Wednesday, October 6, 2021

As Starliner Remains Bogged Down, NASA Moves Pair to Crew Dragon

It was rumor yesterday when Ars Technica's space reporter Eric Berger said his sources were telling him the agency was probably going to move crews, who had been dedicated to studying Starliner and working with Boeing, over to SpaceX's Crew Dragon capsule.  

NASA will not make an official announcement for weeks or months, but two sources say the space agency is moving several astronauts from Boeing's Starliner spacecraft onto SpaceX's Crew Dragon vehicle for upcoming missions to the International Space Station.
...
The most likely scenario is that Nicole Mann, Josh Cassada, and Jeanette Epps will now fly on the SpaceX Crew-5 mission, targeted for launch no earlier than August 2022 on a Falcon 9 rocket. They are likely to be joined by an international partner astronaut, probably Japan's Koichi Wakata, for the mission. 

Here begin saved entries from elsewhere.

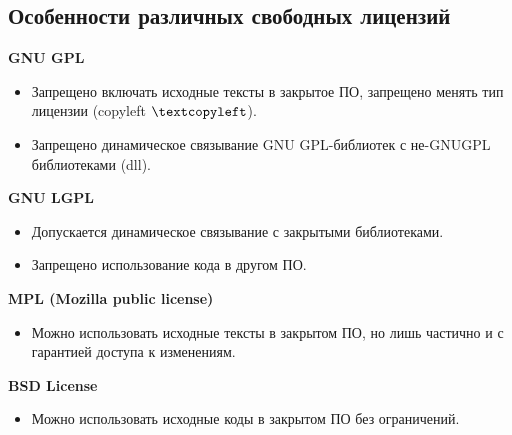 \subsection{Особенности различных свободных лицензий}
\begin{center}
  \textbf{GNU GPL}
\end{center}
\begin{itemize}
  \item Запрещено включать исходные тексты в закрытое ПО, запрещено менять тип лицензии (copyleft $\textcopyleft$).
  \item Запрещено динамическое связывание GNU GPL-библиотек с не-GNUGPL библиотеками (dll).
\end{itemize}
\begin{center}
  \textbf{GNU LGPL}
\end{center}
\begin{itemize}
  \item Допускается динамическое связывание с закрытыми библиотеками.
  \item Запрещено использование кода в другом ПО.
\end{itemize}
\begin{center}
  \textbf{MPL (Mozilla public license)}
\end{center}
\begin{itemize}
  \item Можно использовать исходные тексты в закрытом ПО, но
лишь частично и с гарантией доступа к изменениям.
\end{itemize}
\begin{center}
  \textbf{BSD License}
\end{center}
\begin{itemize}
  \item Можно использовать исходные коды в закрытом ПО без ограничений.
\end{itemize}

From what I'm able to glean from what was published as rumors, Mann, Cassada and Epps worked as liaisons to Boeing much like Bob Behnken and Doug Hurley worked on Crew Dragon for a couple of years before their historic flight on the flight called Demo2 in May of '20.  Eric Berger notes that Mann has been assigned to the Crew Flight Test for Starliner since August 2018.  

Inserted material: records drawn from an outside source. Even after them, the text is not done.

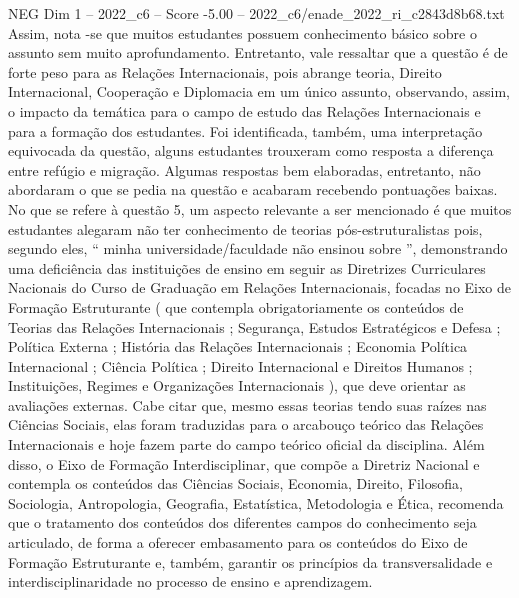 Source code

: \begin{textsample}{NEG Dim 1 – 2022\_c6 – Score -5.00 – 2022\_c6/enade\_2022\_ri\_c2843d8b68.txt}
Assim, nota -se que muitos estudantes possuem conhecimento básico sobre o assunto sem muito aprofundamento.
Entretanto, vale ressaltar que a questão é de forte peso para as Relações Internacionais, pois abrange teoria, Direito Internacional, Cooperação e Diplomacia em um único assunto, observando, assim, o impacto da temática para o campo de estudo das Relações Internacionais e para a formação dos estudantes.
Foi identificada, também, uma interpretação equivocada da questão, alguns estudantes trouxeram como resposta a diferença entre refúgio e migração.
Algumas respostas bem elaboradas, entretanto, não abordaram o que se pedia na questão e acabaram recebendo pontuações baixas.
No que se refere à questão 5, um aspecto relevante a ser mencionado é que muitos estudantes alegaram não ter conhecimento de teorias pós-estruturalistas pois, segundo eles, “ minha universidade/faculdade não ensinou sobre ”, demonstrando uma deficiência das instituições de ensino em seguir as Diretrizes Curriculares Nacionais do Curso de Graduação em Relações Internacionais, focadas no Eixo de Formação Estruturante ( que contempla obrigatoriamente os conteúdos de Teorias das Relações Internacionais ; Segurança, Estudos Estratégicos e Defesa ; Política Externa ; História das Relações Internacionais ; Economia Política Internacional ; Ciência Política ; Direito Internacional e Direitos Humanos ; Instituições, Regimes e Organizações Internacionais ), que deve orientar as avaliações externas.
Cabe citar que, mesmo essas teorias tendo suas raízes nas Ciências Sociais, elas foram traduzidas para o arcabouço teórico das Relações Internacionais e hoje fazem parte do campo teórico oficial da disciplina.
Além disso, o Eixo de Formação Interdisciplinar, que compõe a Diretriz Nacional e contempla os conteúdos das Ciências Sociais, Economia, Direito, Filosofia, Sociologia, Antropologia, Geografia, Estatística, Metodologia e Ética, recomenda que o tratamento dos conteúdos dos diferentes campos do conhecimento seja articulado, de forma a oferecer embasamento para os conteúdos do Eixo de Formação Estruturante e, também, garantir os princípios da transversalidade e interdisciplinaridade no processo de ensino e aprendizagem.

\end{textsample}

What was rumor yesterday was confirmed by NASA today.  

NASA has reassigned astronauts Nicole Mann and Josh Cassada to the agency’s SpaceX Crew-5 mission to the International Space Station as part of the Commercial Crew Program.

Mann and Cassada will serve as spacecraft commander and pilot, respectively, for the Crew-5 mission. Additional crew members will be announced later.

Crew-5 is expected to launch no earlier than fall 2022 on a Falcon 9 rocket from Launch Complex 39A at NASA’s Kennedy Space Center in Florida. The duo and their crewmates will join an expedition crew aboard station for a long duration stay to conduct science activities for the benefit of humanity and exploration.

NASA photo.

My first reaction to the announcement was to wonder if this was NASA quietly throwing Starliner out, but I don't quite get to that level.  Boeing, after all is under contract to deliver launch services although they're paying for this repeat of their awful test flight out of their own corporate pockets.  Plus, NASA and the Commercial Crew program have always said they want more than one contractor to fly.  

Instead, it appears that NASA wants to get these rookie astronauts their first chance to fly.  Back to Eric Berger at Ars:

[S]ources suggested to Ars that NASA feels it can no longer wait to get its rookie astronauts—Epps is from the class of 2009, and Mann and Cassada are from the class of 2013—some spaceflight experience.

At the time of her assignment in 2018, Mann's flight was targeted to occur as early as 2019. Since then, however, the Starliner program has suffered a series of setbacks. An initial uncrewed test flight, OFT-1, finally got off the ground in December 2019. However, due to software errors, this vehicle was nearly lost, both shortly after launch and then shortly before reentry into Earth's atmosphere. Because of the vehicle's problems in flight, NASA did not clear Starliner to attempt to dock at the International Space Station, a key objective for the test flight.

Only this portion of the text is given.